### Work task:
Each entry must be copied exactly, without omission.

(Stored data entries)
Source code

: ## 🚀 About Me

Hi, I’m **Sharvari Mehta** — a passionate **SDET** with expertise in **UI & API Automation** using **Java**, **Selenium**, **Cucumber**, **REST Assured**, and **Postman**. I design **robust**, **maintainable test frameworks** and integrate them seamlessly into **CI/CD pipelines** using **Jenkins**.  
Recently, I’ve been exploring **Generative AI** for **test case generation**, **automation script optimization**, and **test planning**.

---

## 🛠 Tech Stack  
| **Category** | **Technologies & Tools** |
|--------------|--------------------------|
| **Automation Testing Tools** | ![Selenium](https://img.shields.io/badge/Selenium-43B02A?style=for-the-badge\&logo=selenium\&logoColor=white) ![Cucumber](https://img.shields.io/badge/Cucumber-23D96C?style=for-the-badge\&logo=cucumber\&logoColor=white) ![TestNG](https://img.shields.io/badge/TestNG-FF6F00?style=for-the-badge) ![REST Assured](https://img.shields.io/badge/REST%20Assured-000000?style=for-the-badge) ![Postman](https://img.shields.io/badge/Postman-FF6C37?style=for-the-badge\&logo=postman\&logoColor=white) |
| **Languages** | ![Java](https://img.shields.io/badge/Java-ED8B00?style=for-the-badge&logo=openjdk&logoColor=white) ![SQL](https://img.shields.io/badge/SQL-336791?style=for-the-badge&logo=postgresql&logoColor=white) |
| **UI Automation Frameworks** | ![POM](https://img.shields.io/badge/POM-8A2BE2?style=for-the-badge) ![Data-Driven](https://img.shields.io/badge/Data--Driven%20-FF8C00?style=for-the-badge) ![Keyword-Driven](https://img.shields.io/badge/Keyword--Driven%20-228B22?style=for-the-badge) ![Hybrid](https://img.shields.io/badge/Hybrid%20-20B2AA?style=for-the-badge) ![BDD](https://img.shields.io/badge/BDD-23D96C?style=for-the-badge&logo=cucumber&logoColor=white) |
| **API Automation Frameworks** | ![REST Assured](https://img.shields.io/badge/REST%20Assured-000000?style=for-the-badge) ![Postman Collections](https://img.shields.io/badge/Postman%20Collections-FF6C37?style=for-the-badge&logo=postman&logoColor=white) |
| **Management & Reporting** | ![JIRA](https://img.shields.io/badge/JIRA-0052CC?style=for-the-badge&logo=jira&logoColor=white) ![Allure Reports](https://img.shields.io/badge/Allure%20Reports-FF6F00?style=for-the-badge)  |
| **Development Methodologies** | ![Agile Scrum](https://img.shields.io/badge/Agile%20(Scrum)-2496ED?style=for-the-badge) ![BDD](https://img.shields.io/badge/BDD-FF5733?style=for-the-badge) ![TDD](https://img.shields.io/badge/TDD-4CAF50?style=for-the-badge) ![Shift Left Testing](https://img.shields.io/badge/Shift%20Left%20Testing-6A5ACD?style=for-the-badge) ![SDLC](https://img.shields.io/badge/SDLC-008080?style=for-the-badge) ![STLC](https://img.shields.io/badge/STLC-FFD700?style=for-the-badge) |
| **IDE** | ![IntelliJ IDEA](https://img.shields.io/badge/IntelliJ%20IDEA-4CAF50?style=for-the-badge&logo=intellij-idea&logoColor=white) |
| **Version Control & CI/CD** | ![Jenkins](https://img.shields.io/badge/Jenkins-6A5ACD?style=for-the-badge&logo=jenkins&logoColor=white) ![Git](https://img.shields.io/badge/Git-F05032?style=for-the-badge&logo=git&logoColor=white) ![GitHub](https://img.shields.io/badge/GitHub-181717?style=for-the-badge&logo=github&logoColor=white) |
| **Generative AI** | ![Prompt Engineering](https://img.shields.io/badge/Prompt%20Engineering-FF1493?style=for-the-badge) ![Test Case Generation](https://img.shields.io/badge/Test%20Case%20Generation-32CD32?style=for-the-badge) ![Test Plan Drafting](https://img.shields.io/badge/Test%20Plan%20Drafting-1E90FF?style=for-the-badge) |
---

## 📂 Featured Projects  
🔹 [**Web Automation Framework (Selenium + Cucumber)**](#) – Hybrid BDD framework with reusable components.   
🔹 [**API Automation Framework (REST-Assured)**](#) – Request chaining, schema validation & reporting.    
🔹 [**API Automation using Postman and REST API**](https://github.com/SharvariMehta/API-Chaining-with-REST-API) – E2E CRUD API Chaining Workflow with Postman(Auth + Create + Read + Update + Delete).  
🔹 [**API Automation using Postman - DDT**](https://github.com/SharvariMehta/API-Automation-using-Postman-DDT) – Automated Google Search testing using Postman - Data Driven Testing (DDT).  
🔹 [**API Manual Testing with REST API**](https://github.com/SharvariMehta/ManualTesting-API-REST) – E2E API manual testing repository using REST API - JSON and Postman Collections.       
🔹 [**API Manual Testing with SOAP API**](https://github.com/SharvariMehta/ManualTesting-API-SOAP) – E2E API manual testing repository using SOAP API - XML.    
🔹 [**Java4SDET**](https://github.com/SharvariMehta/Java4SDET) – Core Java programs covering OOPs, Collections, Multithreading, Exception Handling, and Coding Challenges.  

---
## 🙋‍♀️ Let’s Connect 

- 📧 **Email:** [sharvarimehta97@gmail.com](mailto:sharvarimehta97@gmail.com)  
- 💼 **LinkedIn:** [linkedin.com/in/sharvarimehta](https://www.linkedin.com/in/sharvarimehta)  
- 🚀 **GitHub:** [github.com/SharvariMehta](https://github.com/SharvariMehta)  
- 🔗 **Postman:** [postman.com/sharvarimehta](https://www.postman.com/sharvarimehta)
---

### Exercise solution:
Source code

: ## 🚀 About Me

Hi, I’m **Sharvari Mehta** — a passionate **SDET** with expertise in **UI & API Automation** using **Java**, **Selenium**, **Cucumber**, **REST Assured**, and **Postman**. I design **robust**, **maintainable test frameworks** and integrate them seamlessly into **CI/CD pipelines** using **Jenkins**.  
Recently, I’ve been exploring **Generative AI** for **test case generation**, **automation script optimization**, and **test planning**.

---

## 🛠 Tech Stack  
| **Category** | **Technologies & Tools** |
|--------------|--------------------------|
| **Automation Testing Tools** | ![Selenium](https://img.shields.io/badge/Selenium-43B02A?style=for-the-badge\&logo=selenium\&logoColor=white) ![Cucumber](https://img.shields.io/badge/Cucumber-23D96C?style=for-the-badge\&logo=cucumber\&logoColor=white) ![TestNG](https://img.shields.io/badge/TestNG-FF6F00?style=for-the-badge) ![REST Assured](https://img.shields.io/badge/REST%20Assured-000000?style=for-the-badge) ![Postman](https://img.shields.io/badge/Postman-FF6C37?style=for-the-badge\&logo=postman\&logoColor=white) |
| **Languages** | ![Java](https://img.shields.io/badge/Java-ED8B00?style=for-the-badge&logo=openjdk&logoColor=white) ![SQL](https://img.shields.io/badge/SQL-336791?style=for-the-badge&logo=postgresql&logoColor=white) |
| **UI Automation Frameworks** | ![POM](https://img.shields.io/badge/POM-8A2BE2?style=for-the-badge) ![Data-Driven](https://img.shields.io/badge/Data--Driven%20-FF8C00?style=for-the-badge) ![Keyword-Driven](https://img.shields.io/badge/Keyword--Driven%20-228B22?style=for-the-badge) ![Hybrid](https://img.shields.io/badge/Hybrid%20-20B2AA?style=for-the-badge) ![BDD](https://img.shields.io/badge/BDD-23D96C?style=for-the-badge&logo=cucumber&logoColor=white) |
| **API Automation Frameworks** | ![REST Assured](https://img.shields.io/badge/REST%20Assured-000000?style=for-the-badge) ![Postman Collections](https://img.shields.io/badge/Postman%20Collections-FF6C37?style=for-the-badge&logo=postman&logoColor=white) |
| **Management & Reporting** | ![JIRA](https://img.shields.io/badge/JIRA-0052CC?style=for-the-badge&logo=jira&logoColor=white) ![Allure Reports](https://img.shields.io/badge/Allure%20Reports-FF6F00?style=for-the-badge)  |
| **Development Methodologies** | ![Agile Scrum](https://img.shields.io/badge/Agile%20(Scrum)-2496ED?style=for-the-badge) ![BDD](https://img.shields.io/badge/BDD-FF5733?style=for-the-badge) ![TDD](https://img.shields.io/badge/TDD-4CAF50?style=for-the-badge) ![Shift Left Testing](https://img.shields.io/badge/Shift%20Left%20Testing-6A5ACD?style=for-the-badge) ![SDLC](https://img.shields.io/badge/SDLC-008080?style=for-the-badge) ![STLC](https://img.shields.io/badge/STLC-FFD700?style=for-the-badge) |
| **IDE** | ![IntelliJ IDEA](https://img.shields.io/badge/IntelliJ%20IDEA-4CAF50?style=for-the-badge&logo=intellij-idea&logoColor=white) |
| **Version Control & CI/CD** | ![Jenkins](https://img.shields.io/badge/Jenkins-6A5ACD?style=for-the-badge&logo=jenkins&logoColor=white) ![Git](https://img.shields.io/badge/Git-F05032?style=for-the-badge&logo=git&logoColor=white) ![GitHub](https://img.shields.io/badge/GitHub-181717?style=for-the-badge&logo=github&logoColor=white) |
| **Generative AI** | ![Prompt Engineering](https://img.shields.io/badge/Prompt%20Engineering-FF1493?style=for-the-badge) ![Test Case Generation](https://img.shields.io/badge/Test%20Case%20Generation-32CD32?style=for-the-badge) ![Test Plan Drafting](https://img.shields.io/badge/Test%20Plan%20Drafting-1E90FF?style=for-the-badge) |
---

## 📂 Featured Projects  
🔹 [**Web Automation Framework (Selenium + Cucumber)**](#) – Hybrid BDD framework with reusable components.   
🔹 [**API Automation Framework (REST-Assured)**](#) – Request chaining, schema validation & reporting.    
🔹 [**API Automation using Postman and REST API**](https://github.com/SharvariMehta/API-Chaining-with-REST-API) – E2E CRUD API Chaining Workflow with Postman(Auth + Create + Read + Update + Delete).  
🔹 [**API Automation using Postman - DDT**](https://github.com/SharvariMehta/API-Automation-using-Postman-DDT) – Automated Google Search testing using Postman - Data Driven Testing (DDT).  
🔹 [**API Manual Testing with REST API**](https://github.com/SharvariMehta/ManualTesting-API-REST) – E2E API manual testing repository using REST API - JSON and Postman Collections.       
🔹 [**API Manual Testing with SOAP API**](https://github.com/SharvariMehta/ManualTesting-API-SOAP) – E2E API manual testing repository using SOAP API - XML.    
🔹 [**Java4SDET**](https://github.com/SharvariMehta/Java4SDET) – Core Java programs covering OOPs, Collections, Multithreading, Exception Handling, and Coding Challenges.  

---
## 🙋‍♀️ Let’s Connect 

- 📧 **Email:** [sharvarimehta97@gmail.com](mailto:sharvarimehta97@gmail.com)  
- 💼 **LinkedIn:** [linkedin.com/in/sharvarimehta](https://www.linkedin.com/in/sharvarimehta)  
- 🚀 **GitHub:** [github.com/SharvariMehta](https://github.com/SharvariMehta)  
- 🔗 **Postman:** [postman.com/sharvarimehta](https://www.postman.com/sharvarimehta)
---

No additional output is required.